Learning Objectives

Following this assignment students should be able to:

  • import, view properties, and plot a raster
  • perform simple raster math
  • extract points from a raster using a shapefile
  • evaluate a time series of raster

Reading

Lecture Notes


Exercises

  1. Canopy Height from Space (30 pts)

    The National Ecological Observatory Network has invested in high-resolution airborne imaging of their field sites. Elevation models generated from LiDAR can be used to map the topography and vegetation structure at the sites. This data gets really powerful when you can compare ecological processes across sites. Download the elevation models for the Harvard Forest (HARV) and San Joaquin Experimental Range (SJER) and the plot locations for each of these sites. Often, plots within a site are used as representative samples of the larger site and act as reference areas to obtain more detailed information and ensure accuracy of satellite imagery (i.e., ground truth).

    1. Map the digital surface model for SJER.
    2. Create and map the Canopy Height Model using raster math (chm = dsm - dtm) for SJER site.
    3. Creat a map that combines the Canopy Height Model from 3 with the corresponding plot locations from the plot_locations folder.
    4. Extract the canopy heights at each plot location for SJER and display the values.
    5. Extract the maximum canopy heights (using fun = max) in a buffer of 10 for each point at the HARV site and SJER plots.

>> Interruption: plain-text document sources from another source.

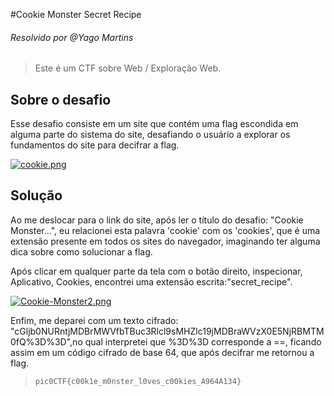 #Cookie Monster Secret Recipe
###### Resolvido por @Yago Martins
> Este é um CTF sobre Web / Exploração Web.
## Sobre o desafio
Esse desafio consiste em um site que contém uma flag escondida em alguma parte do sistema do site, desafiando o usuário a explorar os fundamentos do site para decifrar a flag.

[![cookie.png](https://i.postimg.cc/R0xgwzvV/cookie.png)](https://postimg.cc/Mnt08Nch)


## Solução
Ao me deslocar para o link do site, após ler o título do desafio: "Cookie Monster...", eu relacionei esta palavra 'cookie' com os 'cookies', que é uma extensão presente em todos os sites do navegador, imaginando ter alguma dica
sobre como solucionar a flag.

Após clicar em qualquer parte da tela com o botão direito, inspecionar, Aplicativo, Cookies, encontrei uma extensão escrita:"secret_recipe". 

[![Cookie-Monster2.png](https://i.postimg.cc/LXbfBzjB/Cookie-Monster2.png)](https://postimg.cc/WF0hsqWh)

Enfim, me deparei com um texto cifrado: "cGljb0NURntjMDBrMWVfbTBuc3Rlcl9sMHZlc19jMDBraWVzX0E5NjRBMTM0fQ%3D%3D",no qual interpretei que %3D%3D corresponde a ==, ficando assim em um código cifrado de base 64, que após decifrar me retornou a flag.

>`pic0CTF{c00k1e_m0nster_l0ves_c00kies_A964A134}`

Create a single dataframe with two columns, one holding the maximum height values for each site at each plot_id.
    [click here for output] [click here for output]
  2. Species Occurrences Map (40 pts)

    A colleague of yours is working on a project on banner-tailed kangaroo rats (Dipodomys spectabilis) and is interested in what elevations these mice tend to occupy in the continental United States. You offer to help them out by getting some coordinates for specimens of this species and looking up the elevation of these coordinates.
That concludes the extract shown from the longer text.